A numerical method for the elliptic Monge-Amp\`ere equation with transport boundary conditions

TL;DR

This paper introduces a numerical method for solving the elliptic Monge-Ampère equation with transport boundary conditions, enabling efficient computation of optimal mass transport problems with variable densities.

Contribution

It extends existing discretizations to handle gradient-dependent right-hand sides and iteratively solves the transport problem using Neumann boundary conditions with proven convergence.

Findings

Method efficiently solves complex transport problems.

Achieves convergence to viscosity solutions.

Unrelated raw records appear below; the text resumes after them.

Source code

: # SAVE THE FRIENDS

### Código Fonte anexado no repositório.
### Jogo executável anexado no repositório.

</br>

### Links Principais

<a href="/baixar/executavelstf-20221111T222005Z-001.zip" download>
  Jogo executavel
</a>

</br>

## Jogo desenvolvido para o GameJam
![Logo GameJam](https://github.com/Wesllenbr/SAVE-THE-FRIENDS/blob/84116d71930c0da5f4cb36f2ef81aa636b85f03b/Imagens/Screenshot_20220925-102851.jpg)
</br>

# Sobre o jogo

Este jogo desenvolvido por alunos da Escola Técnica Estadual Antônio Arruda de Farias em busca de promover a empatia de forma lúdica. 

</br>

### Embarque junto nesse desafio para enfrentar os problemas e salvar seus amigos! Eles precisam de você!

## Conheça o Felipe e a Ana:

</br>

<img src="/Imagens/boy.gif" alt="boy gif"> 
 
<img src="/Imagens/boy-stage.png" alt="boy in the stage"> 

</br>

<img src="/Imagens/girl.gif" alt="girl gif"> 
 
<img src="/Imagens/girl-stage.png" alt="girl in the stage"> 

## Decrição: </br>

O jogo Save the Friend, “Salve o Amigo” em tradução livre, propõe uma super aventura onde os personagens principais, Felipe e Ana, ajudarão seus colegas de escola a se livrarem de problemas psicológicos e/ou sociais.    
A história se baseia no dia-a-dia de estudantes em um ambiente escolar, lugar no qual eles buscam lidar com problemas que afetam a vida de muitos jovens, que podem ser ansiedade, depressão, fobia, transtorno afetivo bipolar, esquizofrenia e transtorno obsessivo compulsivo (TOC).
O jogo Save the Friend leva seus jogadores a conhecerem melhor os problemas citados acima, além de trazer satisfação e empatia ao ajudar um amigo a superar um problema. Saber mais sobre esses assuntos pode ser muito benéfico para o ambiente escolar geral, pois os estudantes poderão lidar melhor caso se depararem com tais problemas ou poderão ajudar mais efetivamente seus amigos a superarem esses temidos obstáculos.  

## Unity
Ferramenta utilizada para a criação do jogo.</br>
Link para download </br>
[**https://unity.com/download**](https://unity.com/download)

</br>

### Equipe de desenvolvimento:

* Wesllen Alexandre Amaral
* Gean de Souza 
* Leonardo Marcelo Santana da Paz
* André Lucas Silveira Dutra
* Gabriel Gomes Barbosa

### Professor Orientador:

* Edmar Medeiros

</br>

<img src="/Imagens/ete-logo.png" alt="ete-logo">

Demonstrates effectiveness with computational examples.

Abstract

The problem of optimal mass transport arises in numerous applications including image registration, mesh generation, reflector design, and astrophysics. One approach to solving this problem is via the Monge-Amp\`ere equation. While recent years have seen much work in the development of numerical methods for solving this equation, very little has been done on the implementation of the transport boundary condition. In this paper, we propose a method for solving the transport problem by iteratively solving a Monge-Amp\`ere equation with Neumann boundary conditions. To enable mappings between variable densities, we extend an earlier discretization of the equation to allow for right-hand sides that depend on gradients of the solution [Froese and Oberman, SIAM J. Numer. Anal., 49 (2011) 1692--1714]. This discretization provably converges to the viscosity solution. The resulting system is solved efficiently with Newton's method. We provide several challenging computational examples that demonstrate the effectiveness and efficiency ($O(M)-O(M^{1.3})$ time) of the proposed method.